== What the task asks ==
Each entry below is to be copied verbatim.

== Dataset ==
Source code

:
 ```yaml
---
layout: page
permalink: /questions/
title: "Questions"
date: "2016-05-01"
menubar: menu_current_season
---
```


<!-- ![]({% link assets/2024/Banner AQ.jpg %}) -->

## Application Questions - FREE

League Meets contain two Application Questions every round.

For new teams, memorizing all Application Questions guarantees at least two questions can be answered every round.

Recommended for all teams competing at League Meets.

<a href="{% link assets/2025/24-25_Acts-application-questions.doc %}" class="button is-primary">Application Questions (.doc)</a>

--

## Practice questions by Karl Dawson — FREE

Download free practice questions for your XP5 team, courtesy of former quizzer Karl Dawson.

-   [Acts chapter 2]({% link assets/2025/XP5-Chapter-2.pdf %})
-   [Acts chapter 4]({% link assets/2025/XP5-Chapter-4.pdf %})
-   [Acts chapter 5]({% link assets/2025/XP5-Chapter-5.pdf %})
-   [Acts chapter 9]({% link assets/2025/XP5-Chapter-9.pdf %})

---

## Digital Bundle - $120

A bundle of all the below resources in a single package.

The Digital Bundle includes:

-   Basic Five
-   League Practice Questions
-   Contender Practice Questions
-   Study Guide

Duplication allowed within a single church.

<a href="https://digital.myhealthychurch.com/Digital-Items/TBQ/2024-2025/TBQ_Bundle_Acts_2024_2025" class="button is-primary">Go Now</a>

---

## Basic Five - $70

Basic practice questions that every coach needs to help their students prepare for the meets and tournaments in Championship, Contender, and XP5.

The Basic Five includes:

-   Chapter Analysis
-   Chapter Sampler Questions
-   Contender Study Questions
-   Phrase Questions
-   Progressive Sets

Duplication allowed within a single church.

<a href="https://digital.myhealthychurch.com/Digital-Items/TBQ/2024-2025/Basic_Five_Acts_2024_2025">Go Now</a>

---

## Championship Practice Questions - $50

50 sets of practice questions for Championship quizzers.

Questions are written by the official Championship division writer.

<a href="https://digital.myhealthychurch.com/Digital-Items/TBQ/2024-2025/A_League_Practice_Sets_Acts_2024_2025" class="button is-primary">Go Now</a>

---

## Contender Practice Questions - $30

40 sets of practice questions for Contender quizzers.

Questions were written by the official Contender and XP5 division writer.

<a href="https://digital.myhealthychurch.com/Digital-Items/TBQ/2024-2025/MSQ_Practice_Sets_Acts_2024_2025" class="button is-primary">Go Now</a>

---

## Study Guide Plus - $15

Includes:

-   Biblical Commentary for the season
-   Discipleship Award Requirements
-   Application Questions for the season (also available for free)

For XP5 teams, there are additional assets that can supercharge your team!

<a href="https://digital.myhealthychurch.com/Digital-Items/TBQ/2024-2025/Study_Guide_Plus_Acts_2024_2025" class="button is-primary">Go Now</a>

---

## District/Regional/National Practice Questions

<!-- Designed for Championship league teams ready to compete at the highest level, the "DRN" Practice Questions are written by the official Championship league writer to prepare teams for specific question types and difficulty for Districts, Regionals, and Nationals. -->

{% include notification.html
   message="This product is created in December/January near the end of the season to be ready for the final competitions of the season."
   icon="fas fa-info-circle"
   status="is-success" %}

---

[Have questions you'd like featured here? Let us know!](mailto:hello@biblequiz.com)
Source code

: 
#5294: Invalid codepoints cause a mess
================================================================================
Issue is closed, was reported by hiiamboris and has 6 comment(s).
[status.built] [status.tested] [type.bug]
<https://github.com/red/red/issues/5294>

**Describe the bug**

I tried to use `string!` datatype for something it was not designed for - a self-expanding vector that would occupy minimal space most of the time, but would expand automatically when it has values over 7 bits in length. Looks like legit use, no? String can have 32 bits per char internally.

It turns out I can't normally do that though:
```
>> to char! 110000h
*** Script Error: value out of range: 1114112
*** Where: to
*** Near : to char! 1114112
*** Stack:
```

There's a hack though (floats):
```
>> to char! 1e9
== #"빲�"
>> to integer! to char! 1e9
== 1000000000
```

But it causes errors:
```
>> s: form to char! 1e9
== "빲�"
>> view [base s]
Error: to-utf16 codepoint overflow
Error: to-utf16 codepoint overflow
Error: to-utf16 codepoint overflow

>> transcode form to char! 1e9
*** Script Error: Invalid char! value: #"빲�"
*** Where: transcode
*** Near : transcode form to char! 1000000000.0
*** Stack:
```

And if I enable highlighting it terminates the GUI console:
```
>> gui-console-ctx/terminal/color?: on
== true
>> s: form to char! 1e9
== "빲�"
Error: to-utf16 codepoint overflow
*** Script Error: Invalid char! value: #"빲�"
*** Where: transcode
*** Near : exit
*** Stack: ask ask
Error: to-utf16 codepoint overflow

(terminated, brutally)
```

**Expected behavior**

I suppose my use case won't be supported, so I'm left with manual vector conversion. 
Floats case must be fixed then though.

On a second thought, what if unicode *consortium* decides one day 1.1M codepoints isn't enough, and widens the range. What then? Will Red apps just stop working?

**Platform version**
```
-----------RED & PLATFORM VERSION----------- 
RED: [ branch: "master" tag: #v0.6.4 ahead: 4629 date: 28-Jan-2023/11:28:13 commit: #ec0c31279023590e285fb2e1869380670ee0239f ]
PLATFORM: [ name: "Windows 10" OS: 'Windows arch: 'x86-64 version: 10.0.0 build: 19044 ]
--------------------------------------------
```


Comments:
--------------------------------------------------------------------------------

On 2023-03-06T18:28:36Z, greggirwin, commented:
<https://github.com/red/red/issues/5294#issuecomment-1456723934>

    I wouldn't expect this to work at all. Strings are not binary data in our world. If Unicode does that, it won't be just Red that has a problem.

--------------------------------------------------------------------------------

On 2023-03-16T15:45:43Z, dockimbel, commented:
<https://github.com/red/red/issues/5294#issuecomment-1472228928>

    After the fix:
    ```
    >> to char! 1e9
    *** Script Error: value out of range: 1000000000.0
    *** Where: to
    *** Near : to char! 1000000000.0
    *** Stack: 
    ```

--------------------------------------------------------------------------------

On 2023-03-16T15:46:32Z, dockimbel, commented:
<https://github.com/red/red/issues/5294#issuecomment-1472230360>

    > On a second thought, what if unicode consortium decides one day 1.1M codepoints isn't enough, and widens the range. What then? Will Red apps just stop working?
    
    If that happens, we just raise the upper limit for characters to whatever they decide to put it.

== Answer box ==
Source code

:
 ```yaml
---
layout: page
permalink: /questions/
title: "Questions"
date: "2016-05-01"
menubar: menu_current_season
---
```


<!-- ![]({% link assets/2024/Banner AQ.jpg %}) -->

## Application Questions - FREE

League Meets contain two Application Questions every round.

For new teams, memorizing all Application Questions guarantees at least two questions can be answered every round.

Recommended for all teams competing at League Meets.

<a href="{% link assets/2025/24-25_Acts-application-questions.doc %}" class="button is-primary">Application Questions (.doc)</a>

--

## Practice questions by Karl Dawson — FREE

Download free practice questions for your XP5 team, courtesy of former quizzer Karl Dawson.

-   [Acts chapter 2]({% link assets/2025/XP5-Chapter-2.pdf %})
-   [Acts chapter 4]({% link assets/2025/XP5-Chapter-4.pdf %})
-   [Acts chapter 5]({% link assets/2025/XP5-Chapter-5.pdf %})
-   [Acts chapter 9]({% link assets/2025/XP5-Chapter-9.pdf %})

---

## Digital Bundle - $120

A bundle of all the below resources in a single package.

The Digital Bundle includes:

-   Basic Five
-   League Practice Questions
-   Contender Practice Questions
-   Study Guide

Duplication allowed within a single church.

<a href="https://digital.myhealthychurch.com/Digital-Items/TBQ/2024-2025/TBQ_Bundle_Acts_2024_2025" class="button is-primary">Go Now</a>

---

## Basic Five - $70

Basic practice questions that every coach needs to help their students prepare for the meets and tournaments in Championship, Contender, and XP5.

The Basic Five includes:

-   Chapter Analysis
-   Chapter Sampler Questions
-   Contender Study Questions
-   Phrase Questions
-   Progressive Sets

Duplication allowed within a single church.

<a href="https://digital.myhealthychurch.com/Digital-Items/TBQ/2024-2025/Basic_Five_Acts_2024_2025">Go Now</a>

---

## Championship Practice Questions - $50

50 sets of practice questions for Championship quizzers.

Questions are written by the official Championship division writer.

<a href="https://digital.myhealthychurch.com/Digital-Items/TBQ/2024-2025/A_League_Practice_Sets_Acts_2024_2025" class="button is-primary">Go Now</a>

---

## Contender Practice Questions - $30

40 sets of practice questions for Contender quizzers.

Questions were written by the official Contender and XP5 division writer.

<a href="https://digital.myhealthychurch.com/Digital-Items/TBQ/2024-2025/MSQ_Practice_Sets_Acts_2024_2025" class="button is-primary">Go Now</a>

---

## Study Guide Plus - $15

Includes:

-   Biblical Commentary for the season
-   Discipleship Award Requirements
-   Application Questions for the season (also available for free)

For XP5 teams, there are additional assets that can supercharge your team!

<a href="https://digital.myhealthychurch.com/Digital-Items/TBQ/2024-2025/Study_Guide_Plus_Acts_2024_2025" class="button is-primary">Go Now</a>

---

## District/Regional/National Practice Questions

<!-- Designed for Championship league teams ready to compete at the highest level, the "DRN" Practice Questions are written by the official Championship league writer to prepare teams for specific question types and difficulty for Districts, Regionals, and Nationals. -->

{% include notification.html
   message="This product is created in December/January near the end of the season to be ready for the final competitions of the season."
   icon="fas fa-info-circle"
   status="is-success" %}

---

[Have questions you'd like featured here? Let us know!](mailto:hello@biblequiz.com)
Source code

: 
#5294: Invalid codepoints cause a mess
================================================================================
Issue is closed, was reported by hiiamboris and has 6 comment(s).
[status.built] [status.tested] [type.bug]
<https://github.com/red/red/issues/5294>

**Describe the bug**

I tried to use `string!` datatype for something it was not designed for - a self-expanding vector that would occupy minimal space most of the time, but would expand automatically when it has values over 7 bits in length. Looks like legit use, no? String can have 32 bits per char internally.

It turns out I can't normally do that though:
```
>> to char! 110000h
*** Script Error: value out of range: 1114112
*** Where: to
*** Near : to char! 1114112
*** Stack:
```

There's a hack though (floats):
```
>> to char! 1e9
== #"빲�"
>> to integer! to char! 1e9
== 1000000000
```

But it causes errors:
```
>> s: form to char! 1e9
== "빲�"
>> view [base s]
Error: to-utf16 codepoint overflow
Error: to-utf16 codepoint overflow
Error: to-utf16 codepoint overflow

>> transcode form to char! 1e9
*** Script Error: Invalid char! value: #"빲�"
*** Where: transcode
*** Near : transcode form to char! 1000000000.0
*** Stack:
```

And if I enable highlighting it terminates the GUI console:
```
>> gui-console-ctx/terminal/color?: on
== true
>> s: form to char! 1e9
== "빲�"
Error: to-utf16 codepoint overflow
*** Script Error: Invalid char! value: #"빲�"
*** Where: transcode
*** Near : exit
*** Stack: ask ask
Error: to-utf16 codepoint overflow

(terminated, brutally)
```

**Expected behavior**

I suppose my use case won't be supported, so I'm left with manual vector conversion. 
Floats case must be fixed then though.

On a second thought, what if unicode *consortium* decides one day 1.1M codepoints isn't enough, and widens the range. What then? Will Red apps just stop working?

**Platform version**
```
-----------RED & PLATFORM VERSION----------- 
RED: [ branch: "master" tag: #v0.6.4 ahead: 4629 date: 28-Jan-2023/11:28:13 commit: #ec0c31279023590e285fb2e1869380670ee0239f ]
PLATFORM: [ name: "Windows 10" OS: 'Windows arch: 'x86-64 version: 10.0.0 build: 19044 ]
--------------------------------------------
```


Comments:
--------------------------------------------------------------------------------

On 2023-03-06T18:28:36Z, greggirwin, commented:
<https://github.com/red/red/issues/5294#issuecomment-1456723934>

    I wouldn't expect this to work at all. Strings are not binary data in our world. If Unicode does that, it won't be just Red that has a problem.

--------------------------------------------------------------------------------

On 2023-03-16T15:45:43Z, dockimbel, commented:
<https://github.com/red/red/issues/5294#issuecomment-1472228928>

    After the fix:
    ```
    >> to char! 1e9
    *** Script Error: value out of range: 1000000000.0
    *** Where: to
    *** Near : to char! 1000000000.0
    *** Stack: 
    ```

--------------------------------------------------------------------------------

On 2023-03-16T15:46:32Z, dockimbel, commented:
<https://github.com/red/red/issues/5294#issuecomment-1472230360>

    > On a second thought, what if unicode consortium decides one day 1.1M codepoints isn't enough, and widens the range. What then? Will Red apps just stop working?
    
    If that happens, we just raise the upper limit for characters to whatever they decide to put it.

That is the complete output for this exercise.